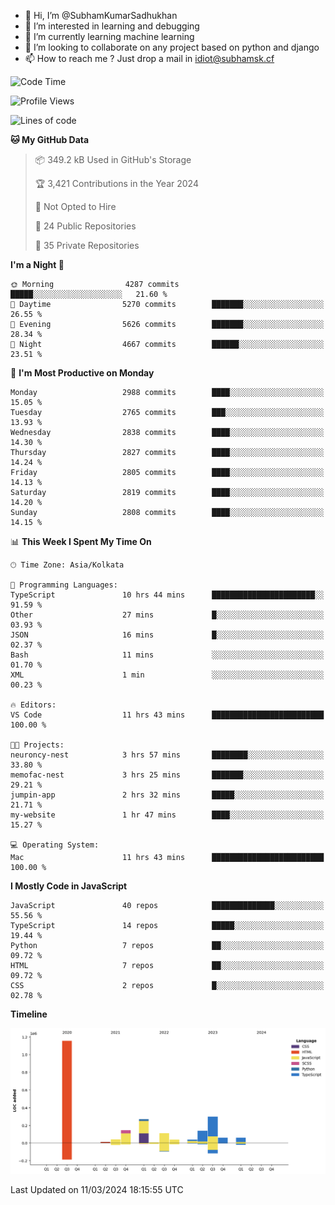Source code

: - 👋 Hi, I’m @SubhamKumarSadhukhan
- 👀 I’m interested in learning and debugging
- 🌱 I’m currently learning machine learning
- 💞️ I’m looking to collaborate on any project based on python and django
- 📫 How to reach me ?
      Just drop a mail in idiot@subhamsk.cf

<!---
SubhamKumarSadhukhan/SubhamKumarSadhukhan is a ✨ special ✨ repository because its `README.md` (this file) appears on your GitHub profile.
You can click the Preview link to take a look at your changes.
--->


<!--START_SECTION:waka-->
![Code Time](http://img.shields.io/badge/Code%20Time-1%2C987%20hrs%2056%20mins-blue)

![Profile Views](http://img.shields.io/badge/Profile%20Views-30-blue)

![Lines of code](https://img.shields.io/badge/From%20Hello%20World%20I%27ve%20Written-2.4%20million%20lines%20of%20code-blue)

**🐱 My GitHub Data** 

> 📦 349.2 kB Used in GitHub's Storage 
 > 
> 🏆 3,421 Contributions in the Year 2024
 > 
> 🚫 Not Opted to Hire
 > 
> 📜 24 Public Repositories 
 > 
> 🔑 35 Private Repositories 
 > 
**I'm a Night 🦉** 

```text
🌞 Morning                4287 commits        █████░░░░░░░░░░░░░░░░░░░░   21.60 % 
🌆 Daytime                5270 commits        ███████░░░░░░░░░░░░░░░░░░   26.55 % 
🌃 Evening                5626 commits        ███████░░░░░░░░░░░░░░░░░░   28.34 % 
🌙 Night                  4667 commits        ██████░░░░░░░░░░░░░░░░░░░   23.51 % 
```
📅 **I'm Most Productive on Monday** 

```text
Monday                   2988 commits        ████░░░░░░░░░░░░░░░░░░░░░   15.05 % 
Tuesday                  2765 commits        ███░░░░░░░░░░░░░░░░░░░░░░   13.93 % 
Wednesday                2838 commits        ████░░░░░░░░░░░░░░░░░░░░░   14.30 % 
Thursday                 2827 commits        ████░░░░░░░░░░░░░░░░░░░░░   14.24 % 
Friday                   2805 commits        ████░░░░░░░░░░░░░░░░░░░░░   14.13 % 
Saturday                 2819 commits        ████░░░░░░░░░░░░░░░░░░░░░   14.20 % 
Sunday                   2808 commits        ████░░░░░░░░░░░░░░░░░░░░░   14.15 % 
```


📊 **This Week I Spent My Time On** 

```text
🕑︎ Time Zone: Asia/Kolkata

💬 Programming Languages: 
TypeScript               10 hrs 44 mins      ███████████████████████░░   91.59 % 
Other                    27 mins             █░░░░░░░░░░░░░░░░░░░░░░░░   03.93 % 
JSON                     16 mins             █░░░░░░░░░░░░░░░░░░░░░░░░   02.37 % 
Bash                     11 mins             ░░░░░░░░░░░░░░░░░░░░░░░░░   01.70 % 
XML                      1 min               ░░░░░░░░░░░░░░░░░░░░░░░░░   00.23 % 

🔥 Editors: 
VS Code                  11 hrs 43 mins      █████████████████████████   100.00 % 

🐱‍💻 Projects: 
neuroncy-nest            3 hrs 57 mins       ████████░░░░░░░░░░░░░░░░░   33.80 % 
memofac-nest             3 hrs 25 mins       ███████░░░░░░░░░░░░░░░░░░   29.21 % 
jumpin-app               2 hrs 32 mins       █████░░░░░░░░░░░░░░░░░░░░   21.71 % 
my-website               1 hr 47 mins        ████░░░░░░░░░░░░░░░░░░░░░   15.27 % 

💻 Operating System: 
Mac                      11 hrs 43 mins      █████████████████████████   100.00 % 
```

**I Mostly Code in JavaScript** 

```text
JavaScript               40 repos            ██████████████░░░░░░░░░░░   55.56 % 
TypeScript               14 repos            █████░░░░░░░░░░░░░░░░░░░░   19.44 % 
Python                   7 repos             ██░░░░░░░░░░░░░░░░░░░░░░░   09.72 % 
HTML                     7 repos             ██░░░░░░░░░░░░░░░░░░░░░░░   09.72 % 
CSS                      2 repos             █░░░░░░░░░░░░░░░░░░░░░░░░   02.78 % 
```



**Timeline**

![Lines of Code chart](https://raw.githubusercontent.com/SubhamKumarSadhukhan/SubhamKumarSadhukhan/main/assets/bar_graph.png)


 Last Updated on 11/03/2024 18:15:55 UTC
<!--END_SECTION:waka-->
::::::::::
▶ **What you have to do**
Only an exact copy is needed: the lines from the opening of the listing through the line with "<!--START_SECTION:waka-->", both included, minus the pictures.

▶ **Expected answer**
Source code

: - 👋 Hi, I’m @SubhamKumarSadhukhan
- 👀 I’m interested in learning and debugging
- 🌱 I’m currently learning machine learning
- 💞️ I’m looking to collaborate on any project based on python and django
- 📫 How to reach me ?
      Just drop a mail in idiot@subhamsk.cf

<!---
SubhamKumarSadhukhan/SubhamKumarSadhukhan is a ✨ special ✨ repository because its `README.md` (this file) appears on your GitHub profile.
You can click the Preview link to take a look at your changes.
--->


<!--START_SECTION:waka-->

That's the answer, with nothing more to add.